*EXERCISE AIM:*
Below are entries; count the lines containing the string "mWjspe". The answer is that number alone.

*PROVIDED RECORDS:*
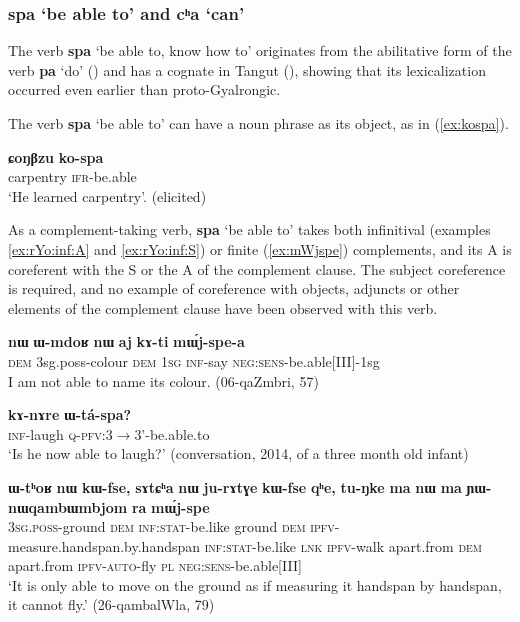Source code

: \documentclass[oneside,a4paper,11pt]{article}
\newcommand{\ipa}[1]{\textbf{\phon#1}} %
\newcommand{\jpg}[2]{\ipa{#1} `#2'} %
\newcommand{\refb}[1]{(\ref{#1})}
\begin{document}
\subsubsection{\jpg{spa}{be able to} and \jpg{cʰa}{can}} \label{sec:spa}
The verb \jpg{spa}{be able to, know how to} originates from the abilitative form of the verb \ipa{pa} `do' (\citealt{jacques15causative}) and has a cognate in Tangut  (\citealt{jacques14esquisse}), showing that its lexicalization occurred even earlier than proto-Gyalrongic.

The verb \jpg{spa}{be able to} can have a noun phrase as its object, as  in \refb{ex:kospa}.

\begin{exe}
\ex \label{ex:kospa}
\gll \ipa{ɕoŋβzu}	\ipa{ko-spa} \\
carpentry \textsc{ifr}-be.able \\
\glt `He learned carpentry'. (elicited)
\end{exe}

As a complement-taking verb, \jpg{spa}{be able to} takes both infinitival (examples \ref{ex:rYo:inf:A} and \ref{ex:rYo:inf:S}) or finite (\ref{ex:mWjspe}) complements, and its A is coreferent with the S or the A of the complement clause. The subject coreference is required, and no example of coreference with objects, adjuncts or other elements of the complement clause have been observed with this verb.

\begin{exe}
\ex  \label{ex:rYo:inf:A}
\gll
\ipa{nɯ} 	\ipa{ɯ-mdoʁ} 	\ipa{nɯ} 	\ipa{aj} 	\ipa{kɤ-ti} 	\ipa{mɯ́j-spe-a} \\
\textsc{dem} 3sg.poss-colour \textsc{dem} \textsc{1sg} \textsc{inf}-say \textsc{neg:sens}-be.able[III]-1sg \\
\glt I am not able to name its colour. (06-qaZmbri, 57)
\end{exe}

\begin{exe}
\ex  \label{ex:rYo:inf:S}
\gll 
 \ipa{kɤ-nɤre} 	\ipa{ɯ-tá-spa?}\\
 \textsc{inf}-laugh \textsc{q-pfv}:3$\rightarrow$3'-be.able.to\\
 \glt `Is he now able to laugh?' (conversation, 2014, of a three month old infant)
\end{exe}


\begin{exe}
\ex \label{ex:mWjspe}
\gll \ipa{ɯ-tʰoʁ}	\ipa{nɯ}	\ipa{kɯ-fse,}	\ipa{sɤtɕʰa}	\ipa{nɯ}	\ipa{ju-rɤtɣe}	\ipa{kɯ-fse}	\ipa{qʰe,}	\ipa{tu-ŋke}	\ipa{ma}	\ipa{nɯ}	\ipa{ma}	\ipa{ɲɯ-nɯqambɯmbjom}	\ipa{ra}	\ipa{mɯ́j-spe} \\
\textsc{3sg.poss}-ground \textsc{dem} \textsc{inf:stat}-be.like ground \textsc{dem}  \textsc{ipfv}-measure.handspan.by.handspan \textsc{inf:stat}-be.like  \textsc{lnk} \textsc{ipfv}-walk apart.from \textsc{dem} apart.from \textsc{ipfv-auto}-fly \textsc{pl} \textsc{neg:sens}-be.able[III] \\
\glt  `It is only able to move on the ground as if measuring it handspan by handspan, it cannot fly.' (26-qambalWla, 79)
\end{exe}
 
\end{document}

*REPLY:*
2